Trapping key threats on Kaitōrete
A trapping project on Kaitōrete is helping reduce the number of animal pests across 5,000 hectares of biodiversity-rich land.
Representatives from 14 agencies, organisations, and rūnanga that established Pest Free Banks Peninsula (PFBP) recently spent a day on the spit (the stretch of land that separates Te Waihora/Lake Ellesmere from the Pacific Ocean) to see the progress being made on the current focus area.
The project is part of a wider aim to eliminate pests from the entire Peninsula by 2050. The shorter-term objective is to better manage key threats, such as possums, across 28,000 hectares in The Wildside, and to eliminate mustelids (ferrets, stoats and weasels), feral cats, and hedgehogs from Kaitōrete.

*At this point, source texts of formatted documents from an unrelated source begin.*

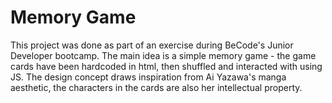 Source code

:# Memory Game

This project was done as part of an exercise during BeCode's Junior Developer bootcamp.
The main idea is a simple memory game - the game cards have been hardcoded in html, then shuffled and interacted with using JS.
The design concept draws inspiration from Ai Yazawa's manga aesthetic, the characters in the cards are also her intellectual property. 


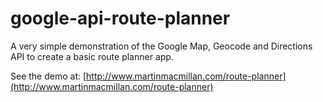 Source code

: # google-api-route-planner
A very simple demonstration of the Google Map, Geocode and Directions API to create a basic route planner app.

See the demo at: [http://www.martinmacmillan.com/route-planner](http://www.martinmacmillan.com/route-planner)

Boosting efficiency through technology
About 230 traps – a mix of kill traps, Holden, and live capture traps – have been distributed across the spit.
Hundreds of hedgehogs, 15 feral cats, 20 weasels, and five ferrets have been captured since the first of the traps were laid in March.
Technology is a key part of the project’s efficiency. When a pest is caught, a node on top of the trap reports back to a ‘hub’, alerting field staff. This minimises the amount of time that staff need to spend checking the traps.
$10.11 million in funding has been allocated to the wider PFBP programme over five years. Half of that has come from Predator Free 2050 Ltd, and Environment Canterbury contributes $600,000 annually.
Other key contributors include Christchurch City Council, Selwyn District Council, Department of Conservation, Rod Donald Banks Peninsula Trust, Summit Road Society, and the Banks Peninsula Conservation Trust – which administers PFBP.
A precious landscape
PFBP Project Manager, Sarah Wilson, said in the scheme of things the team is just getting started.
“It’s taken us a wee while to train staff, get the equipment, and get the knowledge about how to move forward – but now we’re really beginning to shift gear.”
Sarah said that while Kaitōrete is probably a little-known area for many Cantabrians, it’s very important in terms of its insect life. The spit provides habitat for more than 100 species of moths – including five that are flightless – plus various beetles, lizards, birds, and the katipō spider.
“From a pest control perspective, it’s sort of a coalition of opportunity. The shape of the land makes it easy to work on, and then you’ve got this biodiversity that is possible to renew here.”
PFBP works closely with Te Rūnanga o Ngāi Tahu and the five Papatipu Rūnanga who whakapapa to the Peninsula. They’re on PFBP’s governance board and are involved with all operations, including trapping.
A long-term vision
As Mark Christensen, chair of the PFBP Project Oversight Group points out, the trapping work is just one aspect of the long-term ecological vision for Banks Peninsula.
“The vision has eight interrelated goals – one of those is about being pest free. The other seven are also around bringing back indigenous biodiversity – whether it’s vegetation or birds. The whole idea of the pest-free vision is to reduce that pest pressure so that we can restore the biodiversity, which in turn will also help our economy to flourish.”
David Miller, chair of the PFBP Project Management Group, was among those who attended the recent site visit and enjoyed getting an up-close look at the “interesting and novel” technology.
“The scale of what we’re attempting is very impressive – especially given the fact we have limited resources tied to specific target species. But we have fantastic field staff and every reason to be hopeful, given what they’ve been able to achieve so far.”